[Given entries — start]

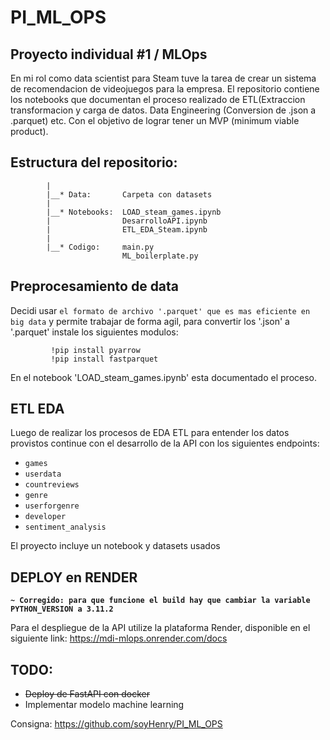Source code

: # PI_ML_OPS
## Proyecto individual #1 / MLOps

En mi rol como data scientist para Steam tuve la tarea de crear un sistema de recomendacion de videojuegos para la empresa. 
El repositorio contiene los notebooks que documentan el proceso realizado de ETL(Extraccion transformacion y carga de datos. Data Engineering (Conversion de .json a .parquet) etc. 
Con el objetivo de lograr tener un MVP (minimum viable product).

## Estructura del repositorio:
            |
            |__* Data:       Carpeta con datasets
            |
            |__* Notebooks:  LOAD_steam_games.ipynb
            |                DesarrolloAPI.ipynb
            |                ETL_EDA_Steam.ipynb
            |
            |__* Codigo:     main.py
                             ML_boilerplate.py

## Preprocesamiento de data

Decidi usar `el formato de archivo '.parquet' que es mas eficiente en big data` y permite trabajar de forma agil, para convertir 
los '.json' a '.parquet' instale los siguientes modulos: 

             !pip install pyarrow
             !pip install fastparquet

En el notebook 'LOAD_steam_games.ipynb' esta documentado el proceso.

## ETL EDA

Luego de realizar los procesos de EDA ETL para entender los datos provistos continue con el desarrollo de la API
con los siguientes endpoints: 

 + `games`
 + `userdata`
 + `countreviews`
 + `genre`
 + `userforgenre`
 + `developer`
 + `sentiment_analysis`

  El proyecto incluye un notebook y datasets usados

  ## DEPLOY en RENDER

  **`~ Corregido: para que funcione el build hay que cambiar la variable PYTHON_VERSION a 3.11.2`**
  
  Para el despliegue de la API utilize la plataforma Render,
  disponible en el siguiente link: 
  https://mdi-mlops.onrender.com/docs

## TODO:

- ~~Deploy de FastAPI con docker~~
- Implementar modelo machine learning

Consigna:
https://github.com/soyHenry/PI_ML_OPS

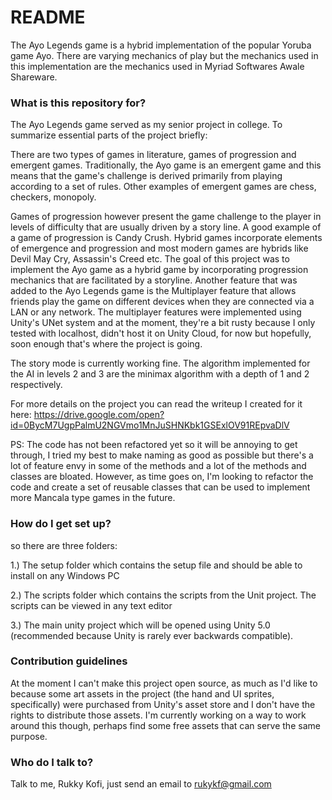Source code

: # README #

The Ayo Legends game is a hybrid implementation of the popular Yoruba game Ayo. There are varying mechanics of play but the mechanics
used in this implementation are the mechanics used in Myriad Softwares Awale Shareware. 

### What is this repository for? ###

The Ayo Legends game served as my senior project in college. To summarize essential parts of the project briefly: 

There are two types of games in literature, games of progression and emergent games. Traditionally, the Ayo game
is an emergent game and this means that the game's challenge is derived primarily from playing according to a set of rules. 
Other examples of emergent games are chess, checkers, monopoly. 

Games of progression however present the game challenge to the player
in levels of difficulty that are usually driven by a story line. A good example of a game of progression is Candy Crush. 
Hybrid games incorporate elements of emergence and progression and most modern games are hybrids like Devil May Cry, Assassin's Creed etc.
The goal of this project was to implement the Ayo game as a hybrid game by incorporating progression mechanics
that are facilitated by a storyline. Another feature that was added to the Ayo Legends game is the Multiplayer feature
that allows friends play the game on different devices when they are connected via a LAN or any network. The multiplayer features were implemented
using Unity's UNet system and at the moment, they're a bit rusty because I only tested with localhost, didn't host it on Unity Cloud, for now
but hopefully, soon enough that's where the project is going. 

The story mode is currently working fine. The algorithm implemented for the AI in levels 2 and 3 are the minimax algorithm 
with a depth of 1 and 2 respectively. 

For more details on the project you can read the writeup I created for it here: 
https://drive.google.com/open?id=0BycM7UgpPalmU2NGVmo1MnJuSHNKbk1GSExlOV91REpvaDlV

PS: The code has not been refactored yet so it will be annoying to get through, I tried my best to make naming 
as good as possible but there's a lot of feature envy in some of the methods and a lot of the methods and classes are bloated.
However, as time goes on, I'm looking to refactor the code and create a set of reusable classes that can be used to implement
more Mancala type games in the future.

### How do I get set up? ###

so there are three folders: 

1.) The setup folder which contains the setup file and should be able to install on any Windows PC

2.) The scripts folder which contains the scripts from the Unit project. The scripts can be viewed in any text editor

3.) The main unity project which will be opened using Unity 5.0 (recommended because Unity is rarely ever backwards compatible).

### Contribution guidelines ###

At the moment I can't make this project open source, as much as I'd like to because some art assets in the project (the hand and UI sprites, specifically)
were purchased from Unity's asset store and I don't have the rights to distribute those assets. I'm currently working on a way
to work around this though, perhaps find some free assets that can serve the same purpose. 

### Who do I talk to? ###

Talk to me, Rukky Kofi, just send an email to rukykf@gmail.com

[Given entries — finish]

**Task objective:**
Using the data above, copy exactly the lines from the one containing "- Implementar modelo machine learning" to the one containing "### What is this repository for? ###", inclusive. Exclude the pictures.

**Solution below:**
- Implementar modelo machine learning

Consigna:
https://github.com/soyHenry/PI_ML_OPS

Source code

: # README #

The Ayo Legends game is a hybrid implementation of the popular Yoruba game Ayo. There are varying mechanics of play but the mechanics
used in this implementation are the mechanics used in Myriad Softwares Awale Shareware. 

### What is this repository for? ###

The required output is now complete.